The youths, who have U.S. passports, followed a well-trod trail from Minneapolis to Mogadishu. Another group took off in August. The FBI believes that over the last two years, 12 to 20 Minnesotans have gone to Somalia.
As a result, a joint terrorism task force led by the FBI is scrambling to determine if extremist Islamic groups are seeking recruits here in the nation’s largest Somali community–as well as in San Diego, Seattle, Boston and other cities.
It might seem odd to seek a restorative cure in a country that has been mired in war for 18 years and now is known for its pirates. But many Somalis in Minneapolis retain strong political and social ties to the intrigues and battles in their homeland.
“They each support a particular warlord back in Somalia,” Omar Jamal, head of the Somali Justice Advocacy Center, explained as he puffed on a huge hookah at the crowded Pyramids Cafe and Shisha Lounge.

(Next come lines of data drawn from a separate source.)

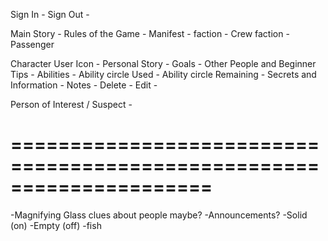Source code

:Sign In - <i class="fas fa-sign-in-alt"></i>
Sign Out - <i class="fas fa-sign-out-alt"></i>

Main Story -   <i class="fas fa-book-dead"></i>
Rules of the Game - <i class="fas fa-anchor"></i>
Manifest - <i class="fas fa-address-book"></i>
  faction -   Crew <i class="fas fa-dharmachakra"></i>
  faction -   Passenger <i class="fas fa-cocktail"></i>

Character User Icon - <i class="fas fa-user-circle"></i>
  Personal Story - <i class="fas fa-scroll"></i>
  Goals - <i class="fas fa-tasks"></i>
  Other People and Beginner Tips - <i class="fas fa-users"></i>
  Abilities - <i class="fas fa-cog"></i>
    Ability circle Used - <i class="fas fa-times-circle"></i>
    Ability circle Remaining - <i class="fas fa-dot-circle"></i>
  Secrets and Information - <i class="far fa-eye"></i>
  Notes - <i class="far fa-compass"></i>
    Delete - <i class="fas fa-trash-alt"></i>
    Edit - <i class="fas fa-edit"></i>


Person of Interest / Suspect - <i class="fas fa-user-secret"></i>

 =====================================================================
 =====================================================================

<i class="fas fa-water"></i>
<i class="fas fa-search"></i>   -Magnifying Glass  clues about people maybe?
<i class="fas fa-bullhorn"></i>  -Announcements?
<i class="fas fa-cloud-showers-heavy"></i>
<i class="fas fa-tachometer-alt"></i>
<i class="fas fa-cloud"></i>
<i class="fas fa-wind"></i>
<i class="fas fa-toilet-paper"></i>
<i class="fas fa-info-circle"></i>
<i class="fas fa-question"></i>
<i class="far fa-question-circle"></i>
<i class="fas fa-user-astronaut"></i>
<i class="fas fa-crosshairs"></i>
<i class="fas fa-skull-crossbones"></i>
<i class="fas fa-lightbulb"></i>          -Solid (on)
<i class="far fa-lightbulb"></i>          -Empty (off)
<i class="fas fa-fish"></i>   -fish
<i class="fas fa-dragon"></i>
<i class="fab fa-d-and-d"></i>
<i class="fas fa-satellite-dish"></i>
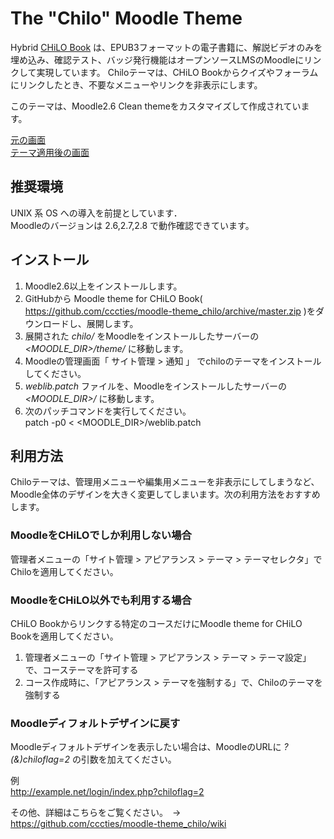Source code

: # The "Chilo" Moodle Theme

Hybrid [CHiLO Book](https://github.com/cccties/CHiLO-Producer/wiki) は、EPUB3フォーマットの電子書籍に、解説ビデオのみを埋め込み、確認テスト、バッジ発行機能はオープンソースLMSのMoodleにリンクして実現しています。
Chiloテーマは、CHiLO Bookからクイズやフォーラムにリンクしたとき、不要なメニューやリンクを非表示にします。
 
このテーマは、Moodle2.6 Clean themeをカスタマイズして作成されています。

[元の画面](image1.png)  
[テーマ適用後の画面](image2.png)  

## 推奨環境

UNIX 系 OS への導入を前提としています．  
Moodleのバージョンは 2.6,2.7,2.8 で動作確認できています。

## インストール

1. Moodle2.6以上をインストールします。
2. GitHubから Moodle theme for CHiLO Book( https://github.com/cccties/moodle-theme_chilo/archive/master.zip
)をダウンロードし、展開します。
3. 展開された _chilo/_ をMoodleをインストールしたサーバーの _<MOODLE_DIR>/theme/_ に移動します。
4. Moodleの管理画面「 サイト管理 > 通知 」 でchiloのテーマをインストールしてください。
5. _weblib.patch_ ファイルを、Moodleをインストールしたサーバーの _<MOODLE_DIR>/_ に移動します。
6. 次のパッチコマンドを実行してください。  
patch -p0 < <MOODLE_DIR>/weblib.patch

## 利用方法

Chiloテーマは、管理用メニューや編集用メニューを非表示にしてしまうなど、Moodle全体のデザインを大きく変更してしまいます。次の利用方法をおすすめします。

### MoodleをCHiLOでしか利用しない場合

管理者メニューの「サイト管理 > アピアランス > テーマ > テーマセレクタ」でChiloを適用してください。

### MoodleをCHiLO以外でも利用する場合

CHiLO Bookからリンクする特定のコースだけにMoodle theme for CHiLO Bookを適用してください。

1. 管理者メニューの「サイト管理 > アピアランス > テーマ > テーマ設定」で、コーステーマを許可する
2. コース作成時に、「アピアランス > テーマを強制する」で、Chiloのテーマを強制する

### Moodleディフォルトデザインに戻す

Moodleディフォルトデザインを表示したい場合は、MoodleのURLに _?(&)chiloflag=2_ の引数を加えてください。

例  
    http://example.net/login/index.php?chiloflag=2

その他、詳細はこちらをご覧ください。　->　https://github.com/cccties/moodle-theme_chilo/wiki
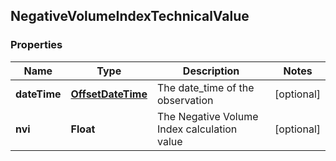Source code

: 
## NegativeVolumeIndexTechnicalValue

### Properties
Name | Type | Description | Notes
------------ | ------------- | ------------- | -------------
**dateTime** | [**OffsetDateTime**](OffsetDateTime.md) | The date_time of the observation |  [optional]
**nvi** | **Float** | The Negative Volume Index calculation value |  [optional]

Somali refugees began flocking to America in the early 1990s when their homeland erupted in famine and civil war–a chaotic bloodletting portrayed in Hollywood’s “Black Hawk Down.”
Like Hmong refugees before them, many Somalis moved to Minnesota for good schools, community aid and unskilled jobs in meat-processing plants and factories. A thriving Somali community, estimated at 60,000, has taken root in the state.
The largest group lives in and around a bleak cluster of high-rise apartments beside a busy highway in eastern Minneapolis, an area known as Little Mogadishu.
Women in thick shawls scurry down the icy streets as men in skullcaps pray in storefront mosques and cluster at a local Starbucks. Jobs are scarce and school dropout rates are high. According to police, gangs with names like Somali Mafia and Murda Squad killed seven people last year.
Saeed Fahia, a community activist and local historian, said many youths struggle with alienation in the cultural cross-fire of Somali tradition and American freedom.